Collection entries:
%%

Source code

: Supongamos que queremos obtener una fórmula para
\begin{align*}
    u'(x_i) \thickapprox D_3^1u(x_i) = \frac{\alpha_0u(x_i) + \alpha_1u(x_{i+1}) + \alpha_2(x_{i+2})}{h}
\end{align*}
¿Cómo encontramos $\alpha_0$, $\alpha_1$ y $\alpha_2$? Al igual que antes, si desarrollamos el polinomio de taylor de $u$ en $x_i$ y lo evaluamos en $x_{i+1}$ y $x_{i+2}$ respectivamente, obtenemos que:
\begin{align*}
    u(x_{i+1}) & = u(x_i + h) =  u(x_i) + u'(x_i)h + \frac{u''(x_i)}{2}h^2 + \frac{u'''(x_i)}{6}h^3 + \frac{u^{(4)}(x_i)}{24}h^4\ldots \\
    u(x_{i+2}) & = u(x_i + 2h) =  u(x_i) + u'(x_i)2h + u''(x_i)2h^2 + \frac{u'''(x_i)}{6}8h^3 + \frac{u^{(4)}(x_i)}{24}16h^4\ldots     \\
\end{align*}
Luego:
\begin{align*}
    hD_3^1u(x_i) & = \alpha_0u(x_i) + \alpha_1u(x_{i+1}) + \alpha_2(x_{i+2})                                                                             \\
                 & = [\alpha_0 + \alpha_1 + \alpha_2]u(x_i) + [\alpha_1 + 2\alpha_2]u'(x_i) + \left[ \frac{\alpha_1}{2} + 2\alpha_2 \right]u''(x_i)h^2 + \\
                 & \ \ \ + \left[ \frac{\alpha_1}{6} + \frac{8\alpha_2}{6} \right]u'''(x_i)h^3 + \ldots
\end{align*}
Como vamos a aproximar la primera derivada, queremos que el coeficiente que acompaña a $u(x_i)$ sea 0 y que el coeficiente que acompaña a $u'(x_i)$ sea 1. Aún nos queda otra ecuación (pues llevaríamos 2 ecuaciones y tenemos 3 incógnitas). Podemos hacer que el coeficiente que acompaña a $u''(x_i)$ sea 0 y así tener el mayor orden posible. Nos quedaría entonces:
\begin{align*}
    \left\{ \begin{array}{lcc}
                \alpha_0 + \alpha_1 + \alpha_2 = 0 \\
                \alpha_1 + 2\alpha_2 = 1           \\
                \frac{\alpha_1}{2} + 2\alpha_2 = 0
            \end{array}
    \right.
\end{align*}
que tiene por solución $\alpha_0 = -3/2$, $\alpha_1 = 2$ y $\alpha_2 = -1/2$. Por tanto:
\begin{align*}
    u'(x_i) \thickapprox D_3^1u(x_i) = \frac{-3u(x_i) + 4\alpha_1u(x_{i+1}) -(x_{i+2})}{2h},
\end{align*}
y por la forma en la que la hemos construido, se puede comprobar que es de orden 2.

%%

Please transcribe the data exactly from its first line. End with the line that contains "2\alpha_2 = 0".

[Your solution]
Source code

: Supongamos que queremos obtener una fórmula para
\begin{align*}
    u'(x_i) \thickapprox D_3^1u(x_i) = \frac{\alpha_0u(x_i) + \alpha_1u(x_{i+1}) + \alpha_2(x_{i+2})}{h}
\end{align*}
¿Cómo encontramos $\alpha_0$, $\alpha_1$ y $\alpha_2$? Al igual que antes, si desarrollamos el polinomio de taylor de $u$ en $x_i$ y lo evaluamos en $x_{i+1}$ y $x_{i+2}$ respectivamente, obtenemos que:
\begin{align*}
    u(x_{i+1}) & = u(x_i + h) =  u(x_i) + u'(x_i)h + \frac{u''(x_i)}{2}h^2 + \frac{u'''(x_i)}{6}h^3 + \frac{u^{(4)}(x_i)}{24}h^4\ldots \\
    u(x_{i+2}) & = u(x_i + 2h) =  u(x_i) + u'(x_i)2h + u''(x_i)2h^2 + \frac{u'''(x_i)}{6}8h^3 + \frac{u^{(4)}(x_i)}{24}16h^4\ldots     \\
\end{align*}
Luego:
\begin{align*}
    hD_3^1u(x_i) & = \alpha_0u(x_i) + \alpha_1u(x_{i+1}) + \alpha_2(x_{i+2})                                                                             \\
                 & = [\alpha_0 + \alpha_1 + \alpha_2]u(x_i) + [\alpha_1 + 2\alpha_2]u'(x_i) + \left[ \frac{\alpha_1}{2} + 2\alpha_2 \right]u''(x_i)h^2 + \\
                 & \ \ \ + \left[ \frac{\alpha_1}{6} + \frac{8\alpha_2}{6} \right]u'''(x_i)h^3 + \ldots
\end{align*}
Como vamos a aproximar la primera derivada, queremos que el coeficiente que acompaña a $u(x_i)$ sea 0 y que el coeficiente que acompaña a $u'(x_i)$ sea 1. Aún nos queda otra ecuación (pues llevaríamos 2 ecuaciones y tenemos 3 incógnitas). Podemos hacer que el coeficiente que acompaña a $u''(x_i)$ sea 0 y así tener el mayor orden posible. Nos quedaría entonces:
\begin{align*}
    \left\{ \begin{array}{lcc}
                \alpha_0 + \alpha_1 + \alpha_2 = 0 \\
                \alpha_1 + 2\alpha_2 = 1           \\
                \frac{\alpha_1}{2} + 2\alpha_2 = 0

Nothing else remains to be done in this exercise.